O secretário do SEPPOP compartilha da mesma opinião. “Até mesmo a violência sofrida é herança do período escravocrata. Nossa polícia tem uma mentalidade que um negro parado é suspeito e se estiver correndo é ladrão. É preciso reconhecer o problema e mudar urgentemente esse quadro. No entanto, o brasileiro não se enxerga como racista, tornando difícil o combate. Essa luta tem que ser feita por toda a sociedade”.

Alexandre Braga: “Os negros deixaram de ser escravos, mas não foram criadas políticas públicas efetivas de inclusão” | Foto: Arquivo pessoal

Uma questão de extrema importância levantada por Braga é a evasão escolar. “Durante a adolescência, cerca de 30% dos negros e negras abandonam os estudos antes de concluir o ensino médio, seja para trabalhar e obter uma renda para ajudar a família ou para cuidar dos filhos. Na vida adulta não conseguem frequentar as aulas, o que traz consequências, principalmente, no mercado de trabalho”, alerta.

Este ano, durante a realização do Exame Nacional do Ensino Médio (Enem), pelo menos 54% dos jovens não comparecerem ao segundo dia de provas. “A maioria deles eram negros. Entre os motivos apurados estão a falta de preparação adequada para o exame, visto que muitos não dispõem de computador, celular e conexão com a internet de boa qualidade para assistir o conteúdo das aulas. Além da precariedade de transporte público para chegar até o local de aplicação”, completa.

Ainda de acordo com ele, os jovens negros serão os mais prejudicados pelo novo ensino médio. “Ele torna obrigatório o aprendizado de matemática, língua portuguesa e estrangeira, mas libera as demais matérias como optativas. Isso significa que o ensino ficou mais tecnicista e limitado, inviabilizando conhecimentos que são cobrados, por exemplo, na prova do Enem”.

Braga esclarece que as cotas raciais foram fundamentais para que a população negra pudesse ocupar os espaços de saber nas principais universidades federais do país. “Elas têm cumprido seu papel na última década, inclusive, algumas instituições já aplicam as cotas raciais também para os cursos de pós-graduação e mestrado”.

Martvs diz que as políticas públicas no Brasil avançam de forma lenta. “Em 2003, foi sancionada a lei federal 10.639, que estabeleceu a obrigatoriedade do ensino de história e cultura afro-brasileira dentro das disciplinas.
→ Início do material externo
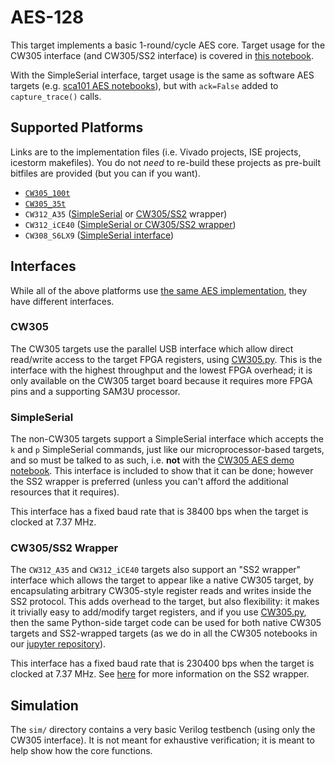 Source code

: # AES-128
This target implements a basic 1-round/cycle AES core.
Target usage for the CW305 interface (and CW305/SS2 interface) is covered in
[this
notebook](https://github.com/newaetech/chipwhisperer-jupyter/blob/master/demos/PA_HW_CW305_1-Attacking_AES_on_an_FPGA.ipynb).

With the SimpleSerial interface, target usage is the same as software AES
targets (e.g. [sca101 AES
notebooks](https://github.com/newaetech/chipwhisperer-jupyter/blob/master/courses/sca101/Lab%203_3%20-%20DPA%20on%20Firmware%20Implementation%20of%20AES%20(MAIN).ipynb)), but with `ack=False` added to `capture_trace()` calls.


## Supported Platforms
Links are to the implementation files (i.e. Vivado projects, ISE projects,
icestorm makefiles). You do not *need* to re-build these projects as pre-built
bitfiles are provided (but you can if you want).
* [`CW305_100t`](vivado/cw305_aes.xpr)
* [`CW305_35t`](vivado/cw305_aes.xpr)
* `CW312_A35` ([SimpleSerial](vivado/ss_xc7a35_aes.xpr) or [CW305/SS2](vivado/ss2_xc7a35_aes.xpr) wrapper)
* `CW312_iCE40` ([SimpleSerial or CW305/SS2 wrapper](icestorm/README.md))
* `CW308_S6LX9` ([SimpleSerial interface](ise/ss_aes_ise.xise))

## Interfaces
While all of the above platforms use [the same AES
implementation](../cryptosrc/aes_googlevault), they have different
interfaces.

### CW305
The CW305 targets use the parallel USB interface which allow direct
read/write access to the target FPGA registers, using
[CW305\.py](https://github.com/newaetech/chipwhisperer/blob/develop/software/chipwhisperer/capture/targets/CW305.py).
This is the interface with the highest throughput and the lowest FPGA
overhead; it is only available on the CW305 target board because it requires
more FPGA pins and a supporting SAM3U processor.

### SimpleSerial
The non-CW305 targets support a SimpleSerial interface which accepts the `k`
and `p` SimpleSerial commands, just like our microprocessor-based targets, and
so must be talked to as such, i.e. **not** with the [CW305 AES demo notebook](
https://github.com/newaetech/chipwhisperer-jupyter/blob/master/demos/PA_HW_CW305_1-Attacking_AES_on_an_FPGA.ipynb).
This interface is included to show that it can be done; however the SS2 wrapper
is preferred (unless you can't afford the additional resources that it
requires).

This interface has a fixed baud rate that is 38400 bps when the target is
clocked at 7.37 MHz.

### CW305/SS2 Wrapper
The `CW312_A35` and `CW312_iCE40` targets also support an "SS2 wrapper"
interface which allows the target to appear like a native CW305 target, by
encapsulating arbitrary CW305-style register reads and writes inside the SS2
protocol.  This adds overhead to the target, but also flexibility: it makes it
trivially easy to add/modify target registers, and if you use
[CW305\.py](https://github.com/newaetech/chipwhisperer/blob/develop/software/chipwhisperer/capture/targets/CW305.py),
then the same Python-side target code can be used for both native CW305
targets and SS2-wrapped targets (as we do in all the CW305 notebooks in our
[jupyter
repository](https://github.com/newaetech/chipwhisperer-jupyter/tree/master)).

This interface has a fixed baud rate that is 230400 bps when the target is
clocked at 7.37 MHz. See 
[here](https://github.com/newaetech/fpga-common/tree/main#notes-regarding-ss2-wrapper)
for more information on the SS2 wrapper.


## Simulation
The `sim/` directory contains a very basic Verilog testbench (using only the
CW305 interface). It is not meant for exhaustive verification; it is meant
to help show how the core functions.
O objetivo foi o de combater o racismo no país e mostrar a relevante participação de negros e índios na construção da identidade nacional, seja na cultura, música, culinária, técnicas, entre outras”.

Já no mercado de trabalho, o presidente da Unegro ressalta que as ocupações e nem mesmo os salários são igualitários. “Um negro exercendo função igual e com a mesma formação de um branco recebe cerca de 50% menos. A população negra está em profissões que são dignas, porém, pouco valorizadas, como motoristas, faxineiros, domésticas, garis e porteiros. O país precisa acelerar as políticas sociais objetivando a formação dos jovens negros também para os cargos de chefia nas empresas de grande porte, emissoras de televisão, entre outros ambientes”.

Como explica Martvs, o desemprego é maior entre a população negra. “Eles estão na pirâmide social e são os primeiros a serem afetados. Em momento de crise, como acontece agora, durante a pandemia de COVID-19, perdem suas ocupações e demoram a se realocar no mercado de trabalho”, conclui.